I was about eleven years old when my mother, the wife of comedian Larry Storch, my stepfather, called to tell me about this incredible six year-old kid who had performed with his brothers in an opening act at a gig Larry had done in Gary, Indiana. The brothers were all good, she said, but this kid – well, he was going to be the biggest star ever.
About a month later, I began hearing “I Want You Back” on the radio. Two weeks after that I had bought the vinyl. Forty-six years later, I’m sitting here wondering why MSM can’t place MJ within the pantheon of stars to which he belonged – the tradition of black showmanship tread before him by the likes of Sammy Davis, Jr. (here’s a great video of Jackson performing before Sammy himself) – and afterwards, most recently, by Usher; why we can’t see beyond the salacious facts of his life to its narrative: here was a man who never had a childhood; who by his own account, even before the scandals, didn’t particularly like sex(his older brothers had forced him into inappropriate encounters with female fans before puberty); who grieved over the the loss of his own privacy even as he luxuriated in the fame and fortune it brought him.

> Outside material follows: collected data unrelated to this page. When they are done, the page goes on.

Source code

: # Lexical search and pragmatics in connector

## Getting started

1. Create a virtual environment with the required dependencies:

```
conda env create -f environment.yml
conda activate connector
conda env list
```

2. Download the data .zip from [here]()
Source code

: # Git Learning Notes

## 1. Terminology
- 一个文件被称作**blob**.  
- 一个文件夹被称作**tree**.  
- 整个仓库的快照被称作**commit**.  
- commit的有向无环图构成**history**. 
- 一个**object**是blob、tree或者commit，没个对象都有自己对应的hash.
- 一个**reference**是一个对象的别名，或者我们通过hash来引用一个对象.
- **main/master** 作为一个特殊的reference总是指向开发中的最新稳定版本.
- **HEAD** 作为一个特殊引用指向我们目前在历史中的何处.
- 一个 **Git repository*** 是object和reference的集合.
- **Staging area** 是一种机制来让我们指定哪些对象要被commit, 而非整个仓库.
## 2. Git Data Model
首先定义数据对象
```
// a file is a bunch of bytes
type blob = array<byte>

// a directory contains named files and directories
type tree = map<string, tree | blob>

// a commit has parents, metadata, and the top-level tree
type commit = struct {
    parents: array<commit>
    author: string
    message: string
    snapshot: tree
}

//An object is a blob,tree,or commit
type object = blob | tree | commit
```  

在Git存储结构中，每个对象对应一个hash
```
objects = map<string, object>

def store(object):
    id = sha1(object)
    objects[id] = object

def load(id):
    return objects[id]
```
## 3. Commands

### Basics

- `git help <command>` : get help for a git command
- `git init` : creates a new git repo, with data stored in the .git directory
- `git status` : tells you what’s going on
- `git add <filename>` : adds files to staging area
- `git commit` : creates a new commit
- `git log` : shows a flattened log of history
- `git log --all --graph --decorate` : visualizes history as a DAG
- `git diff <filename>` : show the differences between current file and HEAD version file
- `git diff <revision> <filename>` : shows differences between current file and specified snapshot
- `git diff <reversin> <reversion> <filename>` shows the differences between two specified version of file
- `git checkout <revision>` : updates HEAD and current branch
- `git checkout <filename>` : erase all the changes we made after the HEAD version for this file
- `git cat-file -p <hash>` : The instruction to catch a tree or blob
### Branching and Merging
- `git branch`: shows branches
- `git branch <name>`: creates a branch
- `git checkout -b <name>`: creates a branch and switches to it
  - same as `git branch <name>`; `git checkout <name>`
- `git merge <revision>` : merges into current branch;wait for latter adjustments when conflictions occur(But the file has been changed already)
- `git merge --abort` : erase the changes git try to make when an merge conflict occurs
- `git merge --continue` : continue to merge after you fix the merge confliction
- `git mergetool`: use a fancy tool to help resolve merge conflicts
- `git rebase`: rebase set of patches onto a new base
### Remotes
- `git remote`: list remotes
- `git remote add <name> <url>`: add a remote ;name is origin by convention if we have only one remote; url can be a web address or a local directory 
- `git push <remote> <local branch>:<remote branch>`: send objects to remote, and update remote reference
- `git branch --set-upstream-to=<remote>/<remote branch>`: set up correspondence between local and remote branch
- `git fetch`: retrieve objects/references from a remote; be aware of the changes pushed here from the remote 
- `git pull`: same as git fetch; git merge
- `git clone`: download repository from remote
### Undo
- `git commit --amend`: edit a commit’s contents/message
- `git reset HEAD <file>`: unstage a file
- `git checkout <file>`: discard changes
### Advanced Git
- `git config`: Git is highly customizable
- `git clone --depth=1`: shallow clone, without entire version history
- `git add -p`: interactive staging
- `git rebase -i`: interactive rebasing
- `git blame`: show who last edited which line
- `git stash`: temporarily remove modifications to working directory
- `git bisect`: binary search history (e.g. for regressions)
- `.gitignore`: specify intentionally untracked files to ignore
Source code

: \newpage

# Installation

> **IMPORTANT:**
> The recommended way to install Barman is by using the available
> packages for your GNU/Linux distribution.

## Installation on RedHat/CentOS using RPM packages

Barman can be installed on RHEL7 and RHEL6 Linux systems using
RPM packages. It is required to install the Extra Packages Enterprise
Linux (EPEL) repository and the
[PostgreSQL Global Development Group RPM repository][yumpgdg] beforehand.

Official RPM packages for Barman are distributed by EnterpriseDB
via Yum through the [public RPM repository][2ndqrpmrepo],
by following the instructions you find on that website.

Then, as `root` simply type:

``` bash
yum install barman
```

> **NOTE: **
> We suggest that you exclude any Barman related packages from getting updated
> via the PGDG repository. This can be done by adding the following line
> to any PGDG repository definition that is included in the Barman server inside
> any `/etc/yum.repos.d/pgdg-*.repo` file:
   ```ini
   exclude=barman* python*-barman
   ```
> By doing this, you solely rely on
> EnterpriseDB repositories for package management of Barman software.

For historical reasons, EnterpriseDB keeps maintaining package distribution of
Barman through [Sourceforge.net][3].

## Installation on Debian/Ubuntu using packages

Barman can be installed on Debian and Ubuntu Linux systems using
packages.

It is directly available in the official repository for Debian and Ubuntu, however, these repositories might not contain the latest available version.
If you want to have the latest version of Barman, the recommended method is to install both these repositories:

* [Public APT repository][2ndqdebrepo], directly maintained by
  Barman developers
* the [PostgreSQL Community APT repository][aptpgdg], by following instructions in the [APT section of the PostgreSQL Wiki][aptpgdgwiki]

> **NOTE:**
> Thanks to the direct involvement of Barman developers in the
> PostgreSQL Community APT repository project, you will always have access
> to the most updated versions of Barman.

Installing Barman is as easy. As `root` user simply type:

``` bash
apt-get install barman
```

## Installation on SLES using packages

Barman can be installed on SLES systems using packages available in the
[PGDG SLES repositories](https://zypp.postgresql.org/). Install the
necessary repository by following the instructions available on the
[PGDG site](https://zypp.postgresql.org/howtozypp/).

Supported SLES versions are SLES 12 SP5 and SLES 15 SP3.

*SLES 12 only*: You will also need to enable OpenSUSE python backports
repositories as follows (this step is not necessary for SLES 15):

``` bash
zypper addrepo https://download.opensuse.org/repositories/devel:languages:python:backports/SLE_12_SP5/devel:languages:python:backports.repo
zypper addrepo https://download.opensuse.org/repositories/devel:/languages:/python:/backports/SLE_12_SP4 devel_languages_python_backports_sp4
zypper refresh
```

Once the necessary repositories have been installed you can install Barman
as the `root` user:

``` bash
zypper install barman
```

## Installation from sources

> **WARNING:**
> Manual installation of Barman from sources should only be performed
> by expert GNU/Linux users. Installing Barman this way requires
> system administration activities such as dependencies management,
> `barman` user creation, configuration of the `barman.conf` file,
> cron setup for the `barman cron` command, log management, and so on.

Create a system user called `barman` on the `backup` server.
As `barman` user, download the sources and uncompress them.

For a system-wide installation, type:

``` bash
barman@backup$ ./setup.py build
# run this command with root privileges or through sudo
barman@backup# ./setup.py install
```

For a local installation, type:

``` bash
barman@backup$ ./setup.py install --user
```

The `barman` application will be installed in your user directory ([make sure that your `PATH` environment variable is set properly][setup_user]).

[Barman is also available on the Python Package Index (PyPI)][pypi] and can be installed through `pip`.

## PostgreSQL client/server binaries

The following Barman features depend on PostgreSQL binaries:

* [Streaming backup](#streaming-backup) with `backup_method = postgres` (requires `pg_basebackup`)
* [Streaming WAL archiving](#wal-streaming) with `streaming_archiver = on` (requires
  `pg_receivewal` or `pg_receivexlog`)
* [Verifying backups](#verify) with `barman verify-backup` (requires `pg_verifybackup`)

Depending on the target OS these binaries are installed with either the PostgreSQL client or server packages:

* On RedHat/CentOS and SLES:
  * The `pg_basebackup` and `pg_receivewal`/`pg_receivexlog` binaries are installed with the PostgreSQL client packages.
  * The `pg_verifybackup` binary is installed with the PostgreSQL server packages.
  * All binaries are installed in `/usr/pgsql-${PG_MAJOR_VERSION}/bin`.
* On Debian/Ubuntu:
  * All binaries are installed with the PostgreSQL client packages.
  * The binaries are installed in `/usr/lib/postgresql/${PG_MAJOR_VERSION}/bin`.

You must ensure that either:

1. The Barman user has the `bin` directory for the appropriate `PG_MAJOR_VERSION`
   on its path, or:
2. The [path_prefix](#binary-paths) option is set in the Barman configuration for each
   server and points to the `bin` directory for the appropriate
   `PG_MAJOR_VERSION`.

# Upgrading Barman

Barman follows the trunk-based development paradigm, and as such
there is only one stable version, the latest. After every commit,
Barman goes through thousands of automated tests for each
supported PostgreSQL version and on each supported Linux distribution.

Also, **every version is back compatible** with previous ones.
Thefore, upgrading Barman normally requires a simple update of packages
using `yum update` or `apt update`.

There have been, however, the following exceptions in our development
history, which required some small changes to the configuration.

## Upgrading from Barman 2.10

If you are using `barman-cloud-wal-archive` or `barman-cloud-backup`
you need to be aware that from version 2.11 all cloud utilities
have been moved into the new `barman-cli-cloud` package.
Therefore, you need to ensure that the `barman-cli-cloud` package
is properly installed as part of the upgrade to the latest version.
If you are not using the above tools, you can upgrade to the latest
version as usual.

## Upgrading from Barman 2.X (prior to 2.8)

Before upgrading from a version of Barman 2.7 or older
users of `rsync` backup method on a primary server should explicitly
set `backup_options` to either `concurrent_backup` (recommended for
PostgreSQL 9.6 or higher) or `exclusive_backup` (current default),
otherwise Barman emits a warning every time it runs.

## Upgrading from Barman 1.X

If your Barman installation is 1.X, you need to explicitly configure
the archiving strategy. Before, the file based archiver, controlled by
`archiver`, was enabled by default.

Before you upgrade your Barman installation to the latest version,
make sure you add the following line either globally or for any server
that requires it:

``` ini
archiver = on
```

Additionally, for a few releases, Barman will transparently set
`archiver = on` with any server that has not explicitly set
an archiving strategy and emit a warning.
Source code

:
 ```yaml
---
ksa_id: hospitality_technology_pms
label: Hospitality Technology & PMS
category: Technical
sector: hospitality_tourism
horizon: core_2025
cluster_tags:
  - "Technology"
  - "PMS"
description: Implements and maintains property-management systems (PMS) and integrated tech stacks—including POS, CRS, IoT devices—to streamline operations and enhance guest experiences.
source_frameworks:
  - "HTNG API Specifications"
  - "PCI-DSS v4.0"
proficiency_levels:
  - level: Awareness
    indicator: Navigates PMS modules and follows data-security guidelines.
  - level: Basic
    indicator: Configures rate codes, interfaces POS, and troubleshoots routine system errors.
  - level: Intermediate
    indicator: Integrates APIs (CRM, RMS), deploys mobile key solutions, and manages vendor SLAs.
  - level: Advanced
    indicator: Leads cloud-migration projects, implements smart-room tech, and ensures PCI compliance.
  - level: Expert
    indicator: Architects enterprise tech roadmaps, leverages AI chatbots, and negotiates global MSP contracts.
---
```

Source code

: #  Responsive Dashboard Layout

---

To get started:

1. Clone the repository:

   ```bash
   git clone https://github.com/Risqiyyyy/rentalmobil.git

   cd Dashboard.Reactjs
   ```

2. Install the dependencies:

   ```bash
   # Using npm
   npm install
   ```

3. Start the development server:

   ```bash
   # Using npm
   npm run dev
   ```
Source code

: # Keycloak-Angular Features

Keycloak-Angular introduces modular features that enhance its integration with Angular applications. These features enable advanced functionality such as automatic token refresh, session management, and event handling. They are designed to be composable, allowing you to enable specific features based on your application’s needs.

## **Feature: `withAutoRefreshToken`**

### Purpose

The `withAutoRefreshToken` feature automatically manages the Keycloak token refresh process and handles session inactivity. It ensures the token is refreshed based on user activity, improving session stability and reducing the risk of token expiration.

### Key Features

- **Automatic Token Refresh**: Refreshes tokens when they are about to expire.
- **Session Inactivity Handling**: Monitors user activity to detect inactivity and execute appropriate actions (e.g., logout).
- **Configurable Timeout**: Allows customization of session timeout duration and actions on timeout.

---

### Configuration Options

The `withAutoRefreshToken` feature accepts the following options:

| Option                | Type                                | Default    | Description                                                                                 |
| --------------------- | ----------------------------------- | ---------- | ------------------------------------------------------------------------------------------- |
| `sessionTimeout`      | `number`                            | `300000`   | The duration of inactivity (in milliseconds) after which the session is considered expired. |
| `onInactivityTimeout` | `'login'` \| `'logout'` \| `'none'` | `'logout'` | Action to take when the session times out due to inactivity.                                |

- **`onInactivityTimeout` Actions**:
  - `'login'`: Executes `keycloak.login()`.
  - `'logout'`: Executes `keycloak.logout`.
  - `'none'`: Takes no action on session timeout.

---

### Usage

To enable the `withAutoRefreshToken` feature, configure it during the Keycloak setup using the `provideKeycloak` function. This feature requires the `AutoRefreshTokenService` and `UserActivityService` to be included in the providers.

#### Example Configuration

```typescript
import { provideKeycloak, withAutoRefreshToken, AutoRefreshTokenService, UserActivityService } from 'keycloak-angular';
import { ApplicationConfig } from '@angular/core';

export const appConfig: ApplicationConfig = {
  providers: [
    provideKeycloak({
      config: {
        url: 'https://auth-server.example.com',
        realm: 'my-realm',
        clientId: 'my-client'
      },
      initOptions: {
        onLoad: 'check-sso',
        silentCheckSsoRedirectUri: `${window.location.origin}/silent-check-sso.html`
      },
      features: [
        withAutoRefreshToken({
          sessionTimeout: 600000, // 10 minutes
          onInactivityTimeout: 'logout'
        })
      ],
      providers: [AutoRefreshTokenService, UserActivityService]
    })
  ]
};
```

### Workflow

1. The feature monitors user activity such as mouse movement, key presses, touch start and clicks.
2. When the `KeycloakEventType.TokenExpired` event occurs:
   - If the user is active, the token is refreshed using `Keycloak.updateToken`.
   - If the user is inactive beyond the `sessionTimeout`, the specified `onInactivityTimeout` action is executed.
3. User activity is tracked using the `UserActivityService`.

Jackson was post-racial before we invented the word; but few remember how his spate of operations that edged toward bizarre began: he wanted to look like Diana Ross, the superstar who had discovered him and his brothers.
Most of us boomers grew up dancing to Jackson at parties; but it was his star turn on the Apollo’s twenty-fifth anniversary that became his breakout performance – this is the clip that endless tv shows threw away in the days after his death. The show had been billed as a reuniting of the long dormant Jackson 5. It became the moment that Michael Jackson came into his own, literally, as he left the stage with the brothers and reemerged from behind the curtain to sing “Billie Jean” and introduce the Moon Walk, a slick refinement of the dance being done everywhere then on street corner. The next morning every black person in America was talking about this performance. Then came “Off the Wall.” And then “Thriller.”
But as Jackson’s balloon exapanded, a new kind of music – rap, the the gangsta image that accompanied it, was also growing from the streets, threatening Jackson’s innocent image, his melodic tunes, and his story-driven videos. The obits Wednesday night kept saying Jackson fell into the giant hole of arrogance when he said his next album would top even Thriller, which would have been almost impossible, since that album remains the only one in the history of musicmaking that’s ever been certified platinum 28 times. ”Bad” sold something like 7 million copies, if my memory serves correctly, and had four #1s. But that same year saw the emergence much harder edged singers like Outkast, Ja Rule, and Nelly Furtado. Jackson failed, and in failing, began to also see the arc of his career swinging down. And it was then that he began to go crazy with the desparation: how would he live, if not as a star? How could he be, if not on stage?
Jackson’s gradual fall from grace also coincided with the growth of the 24-hour news cycle and it’s hyperactive focus on celebrity. The first child molestation case practically built CNN and Entertainment Tonight, and presaged the later hype around Britney Spears. Ironically, it would be TMZ, the celebrity news service which led the pack, for better or worse, on the Spears story, that would be the first to break the news about Jackson’s death.
The best of all the obituary tv moments last nite came on CBS’ “48 Hours,” which had the good sense to run about five minutes of an interview which the now-deceased Ed Bradley did w/ Michael in 2003, in the midst of the craziness around the second child molestation case(the interview itself is textbook how to press while refuse to take the b.s. for an answer). Bradley had first interviewed Michael just after the “Off the Wall” album, and I remember talking to the CBS correspondent about what a sheltered, isolated life Jackson led. Bradley didn’t think Jackson had ever even had a girlfriend. I remembered wondering aloud how, then, Jackson could have written a song as compelling as “She’s Out of My Life.” (note from my colleague David Hadju: ”She’s Out of My Life” was written by one of Quincy Jones’ arranger friends, a guy named Tom Bahler, who ghosted voices for the Partridge Family. What you and Bradley were getting at still holds true, of course: Jackson SANG the song as if he wrote it.) And I remember Bradley looking at me as though I must be a total simpleton. ”Imagination!” he retorted. Bradley said he thought Jackson was probably the most talented entertainer of his generation. I agreed with him on that. Some time later, I did an in-house video for Sony Records. As I watched the footage of Jackson’s breakout performance at the Apollo, it reminded me of one of Sammy Davis, Jr.’s album covers. As I dug out some clips of Davis dancing I found a moment where I could dissolve from Davis using his top hat to Jackson picking up the hat, in such a way so as to symbolize the passing of the torch.
But when the news first broke, it wasn’t Sammy Davis that I first thought of. It was Marilyn Monroe. Like Marilyn, Jackson died in part because he couldn’t think of a way to grow up, to grow old, gracefully, in a way that would allow his audience to love him. And if audiences didn’t love him, then how could he face the Man in the Mirror? That’s the parable of Jackson’s life that the thin veneer of media hype got right, while ignoring the rich vein beneath: the bitter price we exact from the superstars he most admire; the tragic consequences of fame.